De repente, 17

Aqui estou, rodeado de filhos. São três: Júlia (18), Murilo (17) e Mariana (05). Em sendo pedra, eles pousam em

Aqui estou, rodeado de filhos. São três: Júlia (18), Murilo (17) e Mariana (05).

Em sendo pedra, eles pousam em mim como os quero-queros do campo. O Sol delineia a sombra de cada um deles a partir da primeira hora do dia. Eles me usam para ser e esticam ao longe os meus cabelos brancos.

Desde quando nasceram, tive a certeza de que me praticam para pai.

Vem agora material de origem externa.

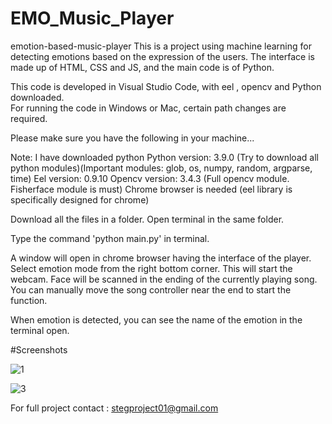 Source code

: # EMO_Music_Player

emotion-based-music-player
This is a project using machine learning for detecting emotions based on the expression of the users. The interface is made up of HTML, CSS and JS, and the main code is of Python.


This code is developed in Visual Studio Code, with eel , opencv and Python downloaded.  
For running the code in Windows or Mac, certain path changes are required.


Please make sure you have the following in your machine...

Note: I have downloaded python
Python version: 3.9.0 (Try to download all python modules)(Important modules: glob, os, numpy, random, argparse, time)
Eel version: 0.9.10
Opencv version: 3.4.3 (Full opencv module. Fisherface module is must)
Chrome browser is needed (eel library is specifically designed for chrome)

Download all the files in a folder. Open terminal in the same folder. 

Type the command 'python main.py' in terminal. 

A window will open in chrome browser having the interface of the player. Select emotion mode from the right bottom corner. This will start the webcam. Face will be scanned in the ending of the currently playing song. You can manually move the song controller near the end to start the function. 

When emotion is detected, you can see the name of the emotion in the terminal open.

#Screenshots

![1](https://user-images.githubusercontent.com/83027180/165817302-73ea1077-c2b4-4e6f-b9db-3946314aa029.png)


![3](https://user-images.githubusercontent.com/83027180/165817443-cc538a45-1476-40eb-8dea-355b5461e6da.png)



For full project contact : stegproject01@gmail.com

Eu os ajudo a crescer: para frente, para cima, para trás, para os lados, … Aqui estamos (eu e a Claudia), a moldar três existências. Cultivamos uma horta repleta de vozes.

Sempre pensei que, aos 17 anos, nenhum filho pediria:

– Pai, escreve uma crônica para mim!

Achei que isto seria impossível, mas não, o Murilo me pediu uma crônica. O meu ofício é escrever. Abro a minha mala de palavras e vou catando letras. O Murilo nasceu em 11 de junho de 2003. Nascer, por si só, é um milagre. Nascer no meu quintal é mais milagre ainda. Um quintal repicado de muros de pedra, pequenos muros tomando banho no orvalho.

A crônica é o meu presente enluarado de aniversário. Vem direto do coração. Respeita o distanciamento. Não faz filas. Usa, se preferirem, máscara. É um pedaço de mim estampado na folha para ler. Cabe na memória e num abraço.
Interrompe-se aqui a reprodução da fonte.